*** Data extracts Section Begins ***

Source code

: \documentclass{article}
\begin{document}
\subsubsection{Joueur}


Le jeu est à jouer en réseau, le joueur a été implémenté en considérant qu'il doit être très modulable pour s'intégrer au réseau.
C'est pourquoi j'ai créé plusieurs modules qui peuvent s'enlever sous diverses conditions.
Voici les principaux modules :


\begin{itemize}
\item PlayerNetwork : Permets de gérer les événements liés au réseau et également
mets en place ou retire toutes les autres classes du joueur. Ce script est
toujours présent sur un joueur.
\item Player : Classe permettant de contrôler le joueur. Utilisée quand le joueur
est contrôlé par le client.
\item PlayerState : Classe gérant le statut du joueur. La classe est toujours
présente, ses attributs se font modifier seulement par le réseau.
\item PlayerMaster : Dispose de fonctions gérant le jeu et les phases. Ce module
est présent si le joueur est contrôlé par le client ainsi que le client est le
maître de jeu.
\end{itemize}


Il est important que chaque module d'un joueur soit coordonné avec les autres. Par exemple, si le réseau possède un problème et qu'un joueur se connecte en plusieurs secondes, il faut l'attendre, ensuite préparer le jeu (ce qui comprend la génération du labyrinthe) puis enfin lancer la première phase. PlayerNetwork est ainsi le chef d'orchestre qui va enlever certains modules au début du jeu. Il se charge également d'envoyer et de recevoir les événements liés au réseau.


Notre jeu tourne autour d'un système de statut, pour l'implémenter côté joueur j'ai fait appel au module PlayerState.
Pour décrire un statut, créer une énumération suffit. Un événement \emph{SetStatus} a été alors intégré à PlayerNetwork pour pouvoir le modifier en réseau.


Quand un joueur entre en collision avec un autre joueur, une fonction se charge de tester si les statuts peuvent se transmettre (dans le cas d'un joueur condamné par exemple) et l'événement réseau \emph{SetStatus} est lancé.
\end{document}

*** Data extracts Section Ends ***

◆ Work request
Please give the entries above again in full, exactly as written.

◆ Result of the exercise
Source code

: \documentclass{article}
\begin{document}
\subsubsection{Joueur}


Le jeu est à jouer en réseau, le joueur a été implémenté en considérant qu'il doit être très modulable pour s'intégrer au réseau.
C'est pourquoi j'ai créé plusieurs modules qui peuvent s'enlever sous diverses conditions.
Voici les principaux modules :


\begin{itemize}
\item PlayerNetwork : Permets de gérer les événements liés au réseau et également
mets en place ou retire toutes les autres classes du joueur. Ce script est
toujours présent sur un joueur.
\item Player : Classe permettant de contrôler le joueur. Utilisée quand le joueur
est contrôlé par le client.
\item PlayerState : Classe gérant le statut du joueur. La classe est toujours
présente, ses attributs se font modifier seulement par le réseau.
\item PlayerMaster : Dispose de fonctions gérant le jeu et les phases. Ce module
est présent si le joueur est contrôlé par le client ainsi que le client est le
maître de jeu.
\end{itemize}


Il est important que chaque module d'un joueur soit coordonné avec les autres. Par exemple, si le réseau possède un problème et qu'un joueur se connecte en plusieurs secondes, il faut l'attendre, ensuite préparer le jeu (ce qui comprend la génération du labyrinthe) puis enfin lancer la première phase. PlayerNetwork est ainsi le chef d'orchestre qui va enlever certains modules au début du jeu. Il se charge également d'envoyer et de recevoir les événements liés au réseau.


Notre jeu tourne autour d'un système de statut, pour l'implémenter côté joueur j'ai fait appel au module PlayerState.
Pour décrire un statut, créer une énumération suffit. Un événement \emph{SetStatus} a été alors intégré à PlayerNetwork pour pouvoir le modifier en réseau.


Quand un joueur entre en collision avec un autre joueur, une fonction se charge de tester si les statuts peuvent se transmettre (dans le cas d'un joueur condamné par exemple) et l'événement réseau \emph{SetStatus} est lancé.
\end{document}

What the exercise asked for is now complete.